» Input records:
- - - -
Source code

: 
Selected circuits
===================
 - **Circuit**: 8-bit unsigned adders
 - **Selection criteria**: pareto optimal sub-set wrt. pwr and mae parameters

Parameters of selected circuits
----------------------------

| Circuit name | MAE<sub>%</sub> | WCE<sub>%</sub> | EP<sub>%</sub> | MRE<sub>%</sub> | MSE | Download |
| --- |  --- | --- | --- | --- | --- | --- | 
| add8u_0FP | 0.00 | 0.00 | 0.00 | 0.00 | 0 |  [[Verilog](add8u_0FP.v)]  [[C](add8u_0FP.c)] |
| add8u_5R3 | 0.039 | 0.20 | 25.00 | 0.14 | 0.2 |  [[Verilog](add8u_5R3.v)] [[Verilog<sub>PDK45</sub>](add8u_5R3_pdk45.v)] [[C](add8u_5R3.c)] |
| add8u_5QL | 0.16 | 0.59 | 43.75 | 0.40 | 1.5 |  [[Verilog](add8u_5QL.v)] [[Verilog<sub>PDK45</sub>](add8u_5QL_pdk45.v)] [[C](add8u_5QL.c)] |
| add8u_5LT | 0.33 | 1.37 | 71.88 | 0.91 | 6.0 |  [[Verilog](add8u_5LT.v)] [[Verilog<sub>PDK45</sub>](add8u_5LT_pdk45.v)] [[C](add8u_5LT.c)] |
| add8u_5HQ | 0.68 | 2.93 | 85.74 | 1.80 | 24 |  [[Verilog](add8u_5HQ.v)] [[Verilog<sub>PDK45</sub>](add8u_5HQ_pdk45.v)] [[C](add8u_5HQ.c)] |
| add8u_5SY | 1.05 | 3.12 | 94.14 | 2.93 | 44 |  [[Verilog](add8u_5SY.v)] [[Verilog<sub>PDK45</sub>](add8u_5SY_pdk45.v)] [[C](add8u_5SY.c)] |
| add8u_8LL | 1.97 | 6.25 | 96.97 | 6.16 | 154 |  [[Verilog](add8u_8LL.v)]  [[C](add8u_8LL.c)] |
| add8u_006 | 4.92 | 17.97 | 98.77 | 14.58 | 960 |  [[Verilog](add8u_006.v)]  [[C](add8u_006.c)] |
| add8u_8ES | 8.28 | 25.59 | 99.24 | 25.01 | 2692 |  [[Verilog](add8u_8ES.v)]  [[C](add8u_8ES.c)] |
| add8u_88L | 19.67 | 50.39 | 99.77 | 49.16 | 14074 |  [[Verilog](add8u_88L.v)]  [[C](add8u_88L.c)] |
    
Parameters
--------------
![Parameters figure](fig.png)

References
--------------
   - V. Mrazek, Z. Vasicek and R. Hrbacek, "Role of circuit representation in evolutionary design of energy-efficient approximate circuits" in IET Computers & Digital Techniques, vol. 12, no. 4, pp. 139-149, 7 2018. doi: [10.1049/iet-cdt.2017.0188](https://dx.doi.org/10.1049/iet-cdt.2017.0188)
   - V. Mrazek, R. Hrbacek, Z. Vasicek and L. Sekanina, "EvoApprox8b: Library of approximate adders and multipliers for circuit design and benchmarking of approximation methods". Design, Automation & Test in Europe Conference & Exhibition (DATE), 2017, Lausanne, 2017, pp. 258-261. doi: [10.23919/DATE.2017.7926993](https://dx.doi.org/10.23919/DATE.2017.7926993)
- - - -
» Exercise details:
Write the records out again so that each one matches the original exactly.

» Your solution:
Source code

: 
Selected circuits
===================
 - **Circuit**: 8-bit unsigned adders
 - **Selection criteria**: pareto optimal sub-set wrt. pwr and mae parameters

Parameters of selected circuits
----------------------------

| Circuit name | MAE<sub>%</sub> | WCE<sub>%</sub> | EP<sub>%</sub> | MRE<sub>%</sub> | MSE | Download |
| --- |  --- | --- | --- | --- | --- | --- | 
| add8u_0FP | 0.00 | 0.00 | 0.00 | 0.00 | 0 |  [[Verilog](add8u_0FP.v)]  [[C](add8u_0FP.c)] |
| add8u_5R3 | 0.039 | 0.20 | 25.00 | 0.14 | 0.2 |  [[Verilog](add8u_5R3.v)] [[Verilog<sub>PDK45</sub>](add8u_5R3_pdk45.v)] [[C](add8u_5R3.c)] |
| add8u_5QL | 0.16 | 0.59 | 43.75 | 0.40 | 1.5 |  [[Verilog](add8u_5QL.v)] [[Verilog<sub>PDK45</sub>](add8u_5QL_pdk45.v)] [[C](add8u_5QL.c)] |
| add8u_5LT | 0.33 | 1.37 | 71.88 | 0.91 | 6.0 |  [[Verilog](add8u_5LT.v)] [[Verilog<sub>PDK45</sub>](add8u_5LT_pdk45.v)] [[C](add8u_5LT.c)] |
| add8u_5HQ | 0.68 | 2.93 | 85.74 | 1.80 | 24 |  [[Verilog](add8u_5HQ.v)] [[Verilog<sub>PDK45</sub>](add8u_5HQ_pdk45.v)] [[C](add8u_5HQ.c)] |
| add8u_5SY | 1.05 | 3.12 | 94.14 | 2.93 | 44 |  [[Verilog](add8u_5SY.v)] [[Verilog<sub>PDK45</sub>](add8u_5SY_pdk45.v)] [[C](add8u_5SY.c)] |
| add8u_8LL | 1.97 | 6.25 | 96.97 | 6.16 | 154 |  [[Verilog](add8u_8LL.v)]  [[C](add8u_8LL.c)] |
| add8u_006 | 4.92 | 17.97 | 98.77 | 14.58 | 960 |  [[Verilog](add8u_006.v)]  [[C](add8u_006.c)] |
| add8u_8ES | 8.28 | 25.59 | 99.24 | 25.01 | 2692 |  [[Verilog](add8u_8ES.v)]  [[C](add8u_8ES.c)] |
| add8u_88L | 19.67 | 50.39 | 99.77 | 49.16 | 14074 |  [[Verilog](add8u_88L.v)]  [[C](add8u_88L.c)] |
    
Parameters
--------------
![Parameters figure](fig.png)

References
--------------
   - V. Mrazek, Z. Vasicek and R. Hrbacek, "Role of circuit representation in evolutionary design of energy-efficient approximate circuits" in IET Computers & Digital Techniques, vol. 12, no. 4, pp. 139-149, 7 2018. doi: [10.1049/iet-cdt.2017.0188](https://dx.doi.org/10.1049/iet-cdt.2017.0188)
   - V. Mrazek, R. Hrbacek, Z. Vasicek and L. Sekanina, "EvoApprox8b: Library of approximate adders and multipliers for circuit design and benchmarking of approximation methods". Design, Automation & Test in Europe Conference & Exhibition (DATE), 2017, Lausanne, 2017, pp. 258-261. doi: [10.23919/DATE.2017.7926993](https://dx.doi.org/10.23919/DATE.2017.7926993)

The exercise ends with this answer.